The next generation of radiotherapy will encompass the techniques of molecular imaging, which allows doctors to differentiate tumor from normal tissue.
"We are developing tools that allow us to deliver more radiation into the parts of the tumor that are most resistant to radiation," said Keall. "So there is quite a good fusion here of the molecular imaging and biology and the physics, which can be translated to better cancer treatment through the use of the linear accelerator."
In recognition of the contributions that the medical linear accelerator has made to cancer treatment, the Department of Radiation Oncology is hosting a celebration, "A culture of innovation: Celebrating pioneering efforts of the past and envisioning the future," on April 19. The invitation-only event will include a symposium, tours of the Stanford Comprehensive Cancer Center, a poster session and reception.

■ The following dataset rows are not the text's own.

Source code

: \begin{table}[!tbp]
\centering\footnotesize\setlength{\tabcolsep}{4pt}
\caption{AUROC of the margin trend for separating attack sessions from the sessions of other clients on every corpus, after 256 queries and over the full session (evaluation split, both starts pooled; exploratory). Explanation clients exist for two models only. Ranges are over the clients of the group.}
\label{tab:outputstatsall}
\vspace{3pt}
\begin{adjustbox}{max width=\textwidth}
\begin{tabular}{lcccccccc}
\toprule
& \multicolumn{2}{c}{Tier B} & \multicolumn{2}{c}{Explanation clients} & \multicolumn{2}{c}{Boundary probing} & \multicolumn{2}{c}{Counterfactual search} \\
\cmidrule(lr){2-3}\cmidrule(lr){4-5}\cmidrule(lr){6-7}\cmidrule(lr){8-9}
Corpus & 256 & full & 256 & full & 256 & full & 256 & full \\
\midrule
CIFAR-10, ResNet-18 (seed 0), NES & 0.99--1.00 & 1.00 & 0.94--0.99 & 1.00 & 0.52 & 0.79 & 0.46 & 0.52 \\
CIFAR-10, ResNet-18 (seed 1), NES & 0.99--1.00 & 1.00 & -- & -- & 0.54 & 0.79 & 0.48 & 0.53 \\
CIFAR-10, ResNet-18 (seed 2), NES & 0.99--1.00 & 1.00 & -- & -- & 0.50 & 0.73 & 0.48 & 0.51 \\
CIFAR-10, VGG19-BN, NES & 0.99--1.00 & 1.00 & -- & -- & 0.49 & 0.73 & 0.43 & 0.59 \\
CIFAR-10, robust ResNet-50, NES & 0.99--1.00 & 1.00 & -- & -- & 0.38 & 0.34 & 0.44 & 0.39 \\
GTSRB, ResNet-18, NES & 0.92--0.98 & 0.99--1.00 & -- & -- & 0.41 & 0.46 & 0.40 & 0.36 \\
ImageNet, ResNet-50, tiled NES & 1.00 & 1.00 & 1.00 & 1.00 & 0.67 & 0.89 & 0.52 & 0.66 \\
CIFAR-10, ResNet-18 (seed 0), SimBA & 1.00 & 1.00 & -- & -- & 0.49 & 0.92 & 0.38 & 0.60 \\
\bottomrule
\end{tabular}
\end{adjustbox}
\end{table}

The symposium's speakers are:
History of the medical linear accelerator:
1952: Henry Kaplan and Edward Ginzton begin building a medical linear accelerator.
1956: The first medical linear accelerator in the Western Hemisphere is installed at Stanford Hospital in San Francisco.
1959: Stanford medical school and hospital move to the Palo Alto campus, bringing the medical linear accelerator.
1962: Kaplan and Saul Rosenberg begin trials using the linear accelerator with chemotherapy to treat Hodgkin's disease, an approach that dramatically improves patient survival.
1994: First use of the CyberKnife, invented at Stanford, which uses sophisticated computerized imaging to aim a narrow X-ray beam precisely.
1997: Stanford pioneers the use of intensity-modulated radiation therapy, which combines precise imaging with linear accelerators that deliver hundreds of thin beams of radiation from any angle.
2004: Implementation of four-dimensional radiotherapy, which accounts for the motion of breathing during imaging and radiation delivery.
2006: 50th anniversary of the Stanford medical linear accelerator.